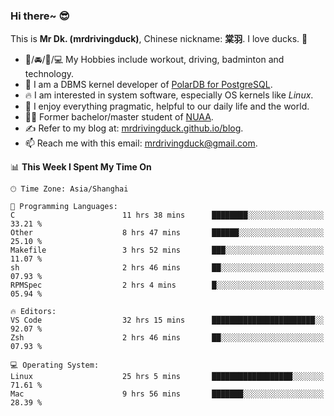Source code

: ### Hi there~ 😎

This is **Mr Dk. (mrdrivingduck)**, Chinese nickname: **棠羽**. I love ducks. 🦆

- 💪/🚘/🏸/💻 My Hobbies include workout, driving, badminton and technology.
- 🍊 I am a DBMS kernel developer of [PolarDB for PostgreSQL](https://github.com/ApsaraDB/PolarDB-for-PostgreSQL).
- 🔥 I am interested in system software, especially OS kernels like *Linux*.
- 🔧 I enjoy everything pragmatic, helpful to our daily life and the world.
- 👨‍🎓 Former bachelor/master student of [NUAA](https://en.wikipedia.org/wiki/Nanjing_University_of_Aeronautics_and_Astronautics).
- ✍ Refer to my blog at: [mrdrivingduck.github.io/blog](https://mrdrivingduck.github.io/blog/).
- 📫 Reach me with this email: [mrdrivingduck@gmail.com](mailto:mrdrivingduck@gmail.com).

<!--START_SECTION:waka-->
📊 **This Week I Spent My Time On** 

```text
🕑︎ Time Zone: Asia/Shanghai

💬 Programming Languages: 
C                        11 hrs 38 mins      ████████░░░░░░░░░░░░░░░░░   33.21 % 
Other                    8 hrs 47 mins       ██████░░░░░░░░░░░░░░░░░░░   25.10 % 
Makefile                 3 hrs 52 mins       ███░░░░░░░░░░░░░░░░░░░░░░   11.07 % 
sh                       2 hrs 46 mins       ██░░░░░░░░░░░░░░░░░░░░░░░   07.93 % 
RPMSpec                  2 hrs 4 mins        █░░░░░░░░░░░░░░░░░░░░░░░░   05.94 % 

🔥 Editors: 
VS Code                  32 hrs 15 mins      ███████████████████████░░   92.07 % 
Zsh                      2 hrs 46 mins       ██░░░░░░░░░░░░░░░░░░░░░░░   07.93 % 

💻 Operating System: 
Linux                    25 hrs 5 mins       ██████████████████░░░░░░░   71.61 % 
Mac                      9 hrs 56 mins       ███████░░░░░░░░░░░░░░░░░░   28.39 % 
```


<!--END_SECTION:waka-->

<!-- ![Mr Dk.'s GitHub Stats](https://github-readme-stats.vercel.app/api?username=mrdrivingduck&count_private&show_icons=true&theme=buefy) -->

<!-- ![Most Used Languages](https://github-readme-stats.vercel.app/api/top-langs/?username=mrdrivingduck&exclude_repo=mips32-CPU,snort-tcp-socket&theme=buefy&layout=compact&langs_count=10) -->


<!--
**mrdrivingduck/mrdrivingduck** is a ✨ _special_ ✨ repository because its `README.md` (this file) appears on your GitHub profile.

Here are some ideas to get you started:

- 🔭 I’m currently working on ...
- 🌱 I’m currently learning ...
- 👯 I’m looking to collaborate on ...
- 🤔 I’m looking for help with ...
- 💬 Ask me about ...
- 📫 How to reach me: ...
- 😄 Pronouns: ...
- ⚡ Fun fact: ...
-->
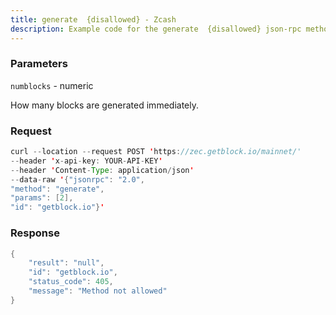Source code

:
 ```yaml
---
title: generate  {disallowed} - Zcash
description: Example code for the generate  {disallowed} json-rpc method. Сomplete guide on how to use generate  {disallowed} json-rpc in GetBlock.io Web3 documentation.
---
```


### Parameters


`numblocks` - numeric

How many blocks are generated immediately.

### Request

``` java
curl --location --request POST 'https://zec.getblock.io/mainnet/' 
--header 'x-api-key: YOUR-API-KEY' 
--header 'Content-Type: application/json' 
--data-raw '{"jsonrpc": "2.0",
"method": "generate",
"params": [2],
"id": "getblock.io"}'
```

###  Response

``` java
{
    "result": "null",
    "id": "getblock.io",
    "status_code": 405,
    "message": "Method not allowed"
}
```

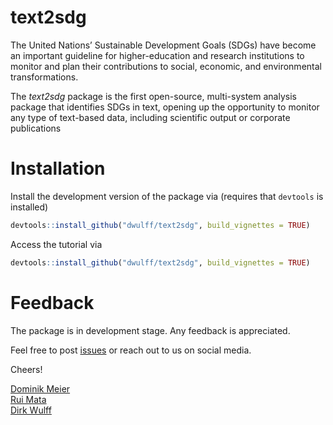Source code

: <head>
<link rel="stylesheet" href="https://cdnjs.cloudflare.com/ajax/libs/font-awesome/4.7.0/css/font-awesome.min.css">
</head>

# text2sdg

The United Nations’ Sustainable Development Goals (SDGs) have become an important guideline for higher-education and research institutions to monitor and plan their contributions to social, economic, and environmental transformations.

The *text2sdg* package is the first open-source, multi-system analysis package that identifies SDGs in text, opening up the opportunity to monitor any type of text-based data, including scientific output or corporate publications

# Installation

Install the development version of the package via (requires that `devtools` is installed)

```r
devtools::install_github("dwulff/text2sdg", build_vignettes = TRUE)
```

Access the tutorial via
```r
devtools::install_github("dwulff/text2sdg", build_vignettes = TRUE)
```

# Feedback

The package is in development stage. Any feedback is appreciated.

Feel free to post [issues](https://github.com/dwulff/text2sdg/issues) or reach out to us on social media.

Cheers!

[Dominik Meier](https://github.com/psychobas) <a href="https://twitter.com/Dominikmeie_r"><i class="fab fa-twitter"></i></i></a><br>
[Rui Mata](https://github.com/matarui) <a href="https://twitter.com/rui__mata"><i class="fab fa-twitter"></i></i></a><br>
[Dirk Wulff](https://github.com/dwulff) <a href="https://twitter.com/dirkuwulff"><i class="fab fa-twitter"></i></i></a>
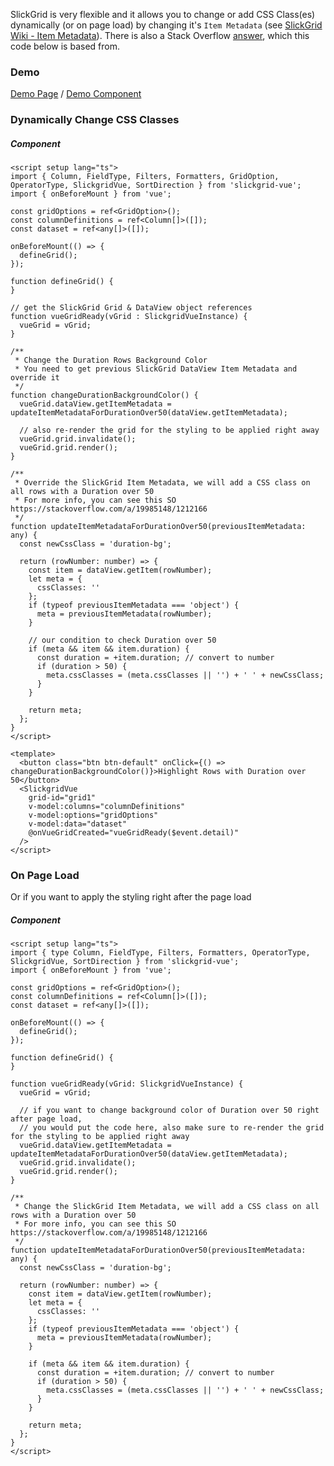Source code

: SlickGrid is very flexible and it allows you to change or add CSS Class(es) dynamically (or on page load) by changing it's `Item Metadata` (see [SlickGrid Wiki - Item Metadata](providing-grid-data.md)). There is also a Stack Overflow [answer](https://stackoverflow.com/a/19985148/1212166), which this code below is based from.

### Demo
[Demo Page](https://ghiscoding.github.io/slickgrid-vue/#/slickgrid/Example11) / [Demo Component](https://github.com/ghiscoding/slickgrid-vue/blob/master/src/examples/slickgrid/Example11.tsx)

### Dynamically Change CSS Classes
##### Component
```vue
<script setup lang="ts">
import { Column, FieldType, Filters, Formatters, GridOption, OperatorType, SlickgridVue, SortDirection } from 'slickgrid-vue';
import { onBeforeMount } from 'vue';

const gridOptions = ref<GridOption>();
const columnDefinitions = ref<Column[]>([]);
const dataset = ref<any[]>([]);

onBeforeMount(() => {
  defineGrid();
});

function defineGrid() {
}

// get the SlickGrid Grid & DataView object references
function vueGridReady(vGrid : SlickgridVueInstance) {
  vueGrid = vGrid;
}

/**
 * Change the Duration Rows Background Color
 * You need to get previous SlickGrid DataView Item Metadata and override it
 */
function changeDurationBackgroundColor() {
  vueGrid.dataView.getItemMetadata = updateItemMetadataForDurationOver50(dataView.getItemMetadata);

  // also re-render the grid for the styling to be applied right away
  vueGrid.grid.invalidate();
  vueGrid.grid.render();
}

/**
 * Override the SlickGrid Item Metadata, we will add a CSS class on all rows with a Duration over 50
 * For more info, you can see this SO https://stackoverflow.com/a/19985148/1212166
 */
function updateItemMetadataForDurationOver50(previousItemMetadata: any) {
  const newCssClass = 'duration-bg';

  return (rowNumber: number) => {
    const item = dataView.getItem(rowNumber);
    let meta = {
      cssClasses: ''
    };
    if (typeof previousItemMetadata === 'object') {
      meta = previousItemMetadata(rowNumber);
    }

    // our condition to check Duration over 50
    if (meta && item && item.duration) {
      const duration = +item.duration; // convert to number
      if (duration > 50) {
        meta.cssClasses = (meta.cssClasses || '') + ' ' + newCssClass;
      }
    }

    return meta;
  };
}
</script>

<template>
  <button class="btn btn-default" onClick={() => changeDurationBackgroundColor()}>Highlight Rows with Duration over 50</button>
  <SlickgridVue
    grid-id="grid1"
    v-model:columns="columnDefinitions"
    v-model:options="gridOptions"
    v-model:data="dataset"
    @onVueGridCreated="vueGridReady($event.detail)"
  />
</script>
```

### On Page Load
Or if you want to apply the styling right after the page load

##### Component
```vue
<script setup lang="ts">
import { type Column, FieldType, Filters, Formatters, OperatorType, SlickgridVue, SortDirection } from 'slickgrid-vue';
import { onBeforeMount } from 'vue';

const gridOptions = ref<GridOption>();
const columnDefinitions = ref<Column[]>([]);
const dataset = ref<any[]>([]);

onBeforeMount(() => {
  defineGrid();
});

function defineGrid() {
}

function vueGridReady(vGrid: SlickgridVueInstance) {
  vueGrid = vGrid;

  // if you want to change background color of Duration over 50 right after page load,
  // you would put the code here, also make sure to re-render the grid for the styling to be applied right away
  vueGrid.dataView.getItemMetadata = updateItemMetadataForDurationOver50(dataView.getItemMetadata);
  vueGrid.grid.invalidate();
  vueGrid.grid.render();
}

/**
 * Change the SlickGrid Item Metadata, we will add a CSS class on all rows with a Duration over 50
 * For more info, you can see this SO https://stackoverflow.com/a/19985148/1212166
 */
function updateItemMetadataForDurationOver50(previousItemMetadata: any) {
  const newCssClass = 'duration-bg';

  return (rowNumber: number) => {
    const item = dataView.getItem(rowNumber);
    let meta = {
      cssClasses: ''
    };
    if (typeof previousItemMetadata === 'object') {
      meta = previousItemMetadata(rowNumber);
    }

    if (meta && item && item.duration) {
      const duration = +item.duration; // convert to number
      if (duration > 50) {
        meta.cssClasses = (meta.cssClasses || '') + ' ' + newCssClass;
      }
    }

    return meta;
  };
}
</script>
```
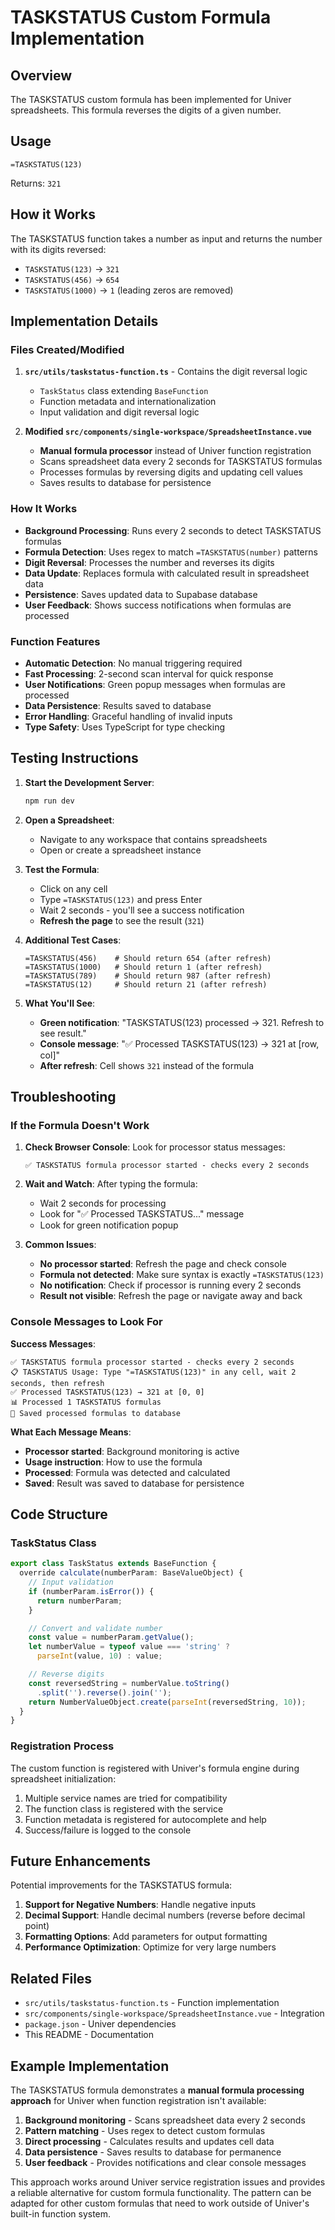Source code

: # TASKSTATUS Custom Formula Implementation

## Overview

The TASKSTATUS custom formula has been implemented for Univer spreadsheets. This formula reverses the digits of a given number.

## Usage

```
=TASKSTATUS(123)
```

Returns: `321`

## How it Works

The TASKSTATUS function takes a number as input and returns the number with its digits reversed:

- `TASKSTATUS(123)` → `321`
- `TASKSTATUS(456)` → `654`
- `TASKSTATUS(1000)` → `1` (leading zeros are removed)

## Implementation Details

### Files Created/Modified

1. **`src/utils/taskstatus-function.ts`** - Contains the digit reversal logic
   - `TaskStatus` class extending `BaseFunction`
   - Function metadata and internationalization
   - Input validation and digit reversal logic

2. **Modified `src/components/single-workspace/SpreadsheetInstance.vue`**
   - **Manual formula processor** instead of Univer function registration
   - Scans spreadsheet data every 2 seconds for TASKSTATUS formulas
   - Processes formulas by reversing digits and updating cell values
   - Saves results to database for persistence

### How It Works

- **Background Processing**: Runs every 2 seconds to detect TASKSTATUS formulas
- **Formula Detection**: Uses regex to match `=TASKSTATUS(number)` patterns
- **Digit Reversal**: Processes the number and reverses its digits
- **Data Update**: Replaces formula with calculated result in spreadsheet data
- **Persistence**: Saves updated data to Supabase database
- **User Feedback**: Shows success notifications when formulas are processed

### Function Features

- **Automatic Detection**: No manual triggering required
- **Fast Processing**: 2-second scan interval for quick response
- **User Notifications**: Green popup messages when formulas are processed
- **Data Persistence**: Results saved to database
- **Error Handling**: Graceful handling of invalid inputs
- **Type Safety**: Uses TypeScript for type checking

## Testing Instructions

1. **Start the Development Server**:
   ```bash
   npm run dev
   ```

2. **Open a Spreadsheet**:
   - Navigate to any workspace that contains spreadsheets
   - Open or create a spreadsheet instance

3. **Test the Formula**:
   - Click on any cell
   - Type `=TASKSTATUS(123)` and press Enter
   - Wait 2 seconds - you'll see a success notification
   - **Refresh the page** to see the result (`321`)

4. **Additional Test Cases**:
   ```
   =TASKSTATUS(456)    # Should return 654 (after refresh)
   =TASKSTATUS(1000)   # Should return 1 (after refresh)
   =TASKSTATUS(789)    # Should return 987 (after refresh)
   =TASKSTATUS(12)     # Should return 21 (after refresh)
   ```

5. **What You'll See**:
   - **Green notification**: "TASKSTATUS(123) processed → 321. Refresh to see result."
   - **Console message**: "✅ Processed TASKSTATUS(123) → 321 at [row, col]"
   - **After refresh**: Cell shows `321` instead of the formula

## Troubleshooting

### If the Formula Doesn't Work

1. **Check Browser Console**: Look for processor status messages:
   ```
   ✅ TASKSTATUS formula processor started - checks every 2 seconds
   ```

2. **Wait and Watch**: After typing the formula:
   - Wait 2 seconds for processing
   - Look for "✅ Processed TASKSTATUS..." message
   - Look for green notification popup

3. **Common Issues**:
   - **No processor started**: Refresh the page and check console
   - **Formula not detected**: Make sure syntax is exactly `=TASKSTATUS(123)`
   - **No notification**: Check if processor is running every 2 seconds
   - **Result not visible**: Refresh the page or navigate away and back

### Console Messages to Look For

**Success Messages**:
```
✅ TASKSTATUS formula processor started - checks every 2 seconds
📋 TASKSTATUS Usage: Type "=TASKSTATUS(123)" in any cell, wait 2 seconds, then refresh
✅ Processed TASKSTATUS(123) → 321 at [0, 0]
📊 Processed 1 TASKSTATUS formulas
💾 Saved processed formulas to database
```

**What Each Message Means**:
- **Processor started**: Background monitoring is active
- **Usage instruction**: How to use the formula
- **Processed**: Formula was detected and calculated
- **Saved**: Result was saved to database for persistence

## Code Structure

### TaskStatus Class

```typescript
export class TaskStatus extends BaseFunction {
  override calculate(numberParam: BaseValueObject) {
    // Input validation
    if (numberParam.isError()) {
      return numberParam;
    }

    // Convert and validate number
    const value = numberParam.getValue();
    let numberValue = typeof value === 'string' ? 
      parseInt(value, 10) : value;

    // Reverse digits
    const reversedString = numberValue.toString()
      .split('').reverse().join('');
    return NumberValueObject.create(parseInt(reversedString, 10));
  }
}
```

### Registration Process

The custom function is registered with Univer's formula engine during spreadsheet initialization:

1. Multiple service names are tried for compatibility
2. The function class is registered with the service
3. Function metadata is registered for autocomplete and help
4. Success/failure is logged to the console

## Future Enhancements

Potential improvements for the TASKSTATUS formula:

1. **Support for Negative Numbers**: Handle negative inputs
2. **Decimal Support**: Handle decimal numbers (reverse before decimal point)
3. **Formatting Options**: Add parameters for output formatting
4. **Performance Optimization**: Optimize for very large numbers

## Related Files

- `src/utils/taskstatus-function.ts` - Function implementation
- `src/components/single-workspace/SpreadsheetInstance.vue` - Integration
- `package.json` - Univer dependencies
- This README - Documentation

## Example Implementation

The TASKSTATUS formula demonstrates a **manual formula processing approach** for Univer when function registration isn't available:

1. **Background monitoring** - Scans spreadsheet data every 2 seconds
2. **Pattern matching** - Uses regex to detect custom formulas
3. **Direct processing** - Calculates results and updates cell data
4. **Data persistence** - Saves results to database for permanence
5. **User feedback** - Provides notifications and clear console messages

This approach works around Univer service registration issues and provides a reliable alternative for custom formula functionality. The pattern can be adapted for other custom formulas that need to work outside of Univer's built-in function system.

▬▬▬▬▬▬▬▬▬▬

YOUR TASK → Find and copy each line above that includes the string "currently".

FINISHED EXERCISE →
- 🔭 I’m currently working on ...
- 🌱 I’m currently learning ...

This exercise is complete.